- [EXERCISE INPUT]:
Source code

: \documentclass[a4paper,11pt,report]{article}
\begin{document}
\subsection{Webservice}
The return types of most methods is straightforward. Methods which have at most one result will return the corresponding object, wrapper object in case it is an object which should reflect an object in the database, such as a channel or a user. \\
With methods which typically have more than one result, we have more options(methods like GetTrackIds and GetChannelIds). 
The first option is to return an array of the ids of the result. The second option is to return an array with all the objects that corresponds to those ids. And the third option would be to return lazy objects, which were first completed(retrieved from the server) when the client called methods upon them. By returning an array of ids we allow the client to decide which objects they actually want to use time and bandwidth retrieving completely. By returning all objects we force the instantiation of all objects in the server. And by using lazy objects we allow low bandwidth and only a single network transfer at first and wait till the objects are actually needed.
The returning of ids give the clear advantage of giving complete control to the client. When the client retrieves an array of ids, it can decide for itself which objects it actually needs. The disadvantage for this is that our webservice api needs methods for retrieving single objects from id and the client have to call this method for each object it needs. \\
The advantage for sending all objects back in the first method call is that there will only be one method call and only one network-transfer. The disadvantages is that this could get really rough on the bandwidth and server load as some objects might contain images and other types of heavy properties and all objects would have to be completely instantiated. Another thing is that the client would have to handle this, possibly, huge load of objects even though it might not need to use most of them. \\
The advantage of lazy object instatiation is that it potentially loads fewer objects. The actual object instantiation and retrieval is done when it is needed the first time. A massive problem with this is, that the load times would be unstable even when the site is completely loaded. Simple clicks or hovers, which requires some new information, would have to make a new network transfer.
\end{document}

- [INSTRUCTIONS FOR THE TASK]: Output the listing exactly.

- [RESPONSE AREA]:
Source code

: \documentclass[a4paper,11pt,report]{article}
\begin{document}
\subsection{Webservice}
The return types of most methods is straightforward. Methods which have at most one result will return the corresponding object, wrapper object in case it is an object which should reflect an object in the database, such as a channel or a user. \\
With methods which typically have more than one result, we have more options(methods like GetTrackIds and GetChannelIds). 
The first option is to return an array of the ids of the result. The second option is to return an array with all the objects that corresponds to those ids. And the third option would be to return lazy objects, which were first completed(retrieved from the server) when the client called methods upon them. By returning an array of ids we allow the client to decide which objects they actually want to use time and bandwidth retrieving completely. By returning all objects we force the instantiation of all objects in the server. And by using lazy objects we allow low bandwidth and only a single network transfer at first and wait till the objects are actually needed.
The returning of ids give the clear advantage of giving complete control to the client. When the client retrieves an array of ids, it can decide for itself which objects it actually needs. The disadvantage for this is that our webservice api needs methods for retrieving single objects from id and the client have to call this method for each object it needs. \\
The advantage for sending all objects back in the first method call is that there will only be one method call and only one network-transfer. The disadvantages is that this could get really rough on the bandwidth and server load as some objects might contain images and other types of heavy properties and all objects would have to be completely instantiated. Another thing is that the client would have to handle this, possibly, huge load of objects even though it might not need to use most of them. \\
The advantage of lazy object instatiation is that it potentially loads fewer objects. The actual object instantiation and retrieval is done when it is needed the first time. A massive problem with this is, that the load times would be unstable even when the site is completely loaded. Simple clicks or hovers, which requires some new information, would have to make a new network transfer.
\end{document}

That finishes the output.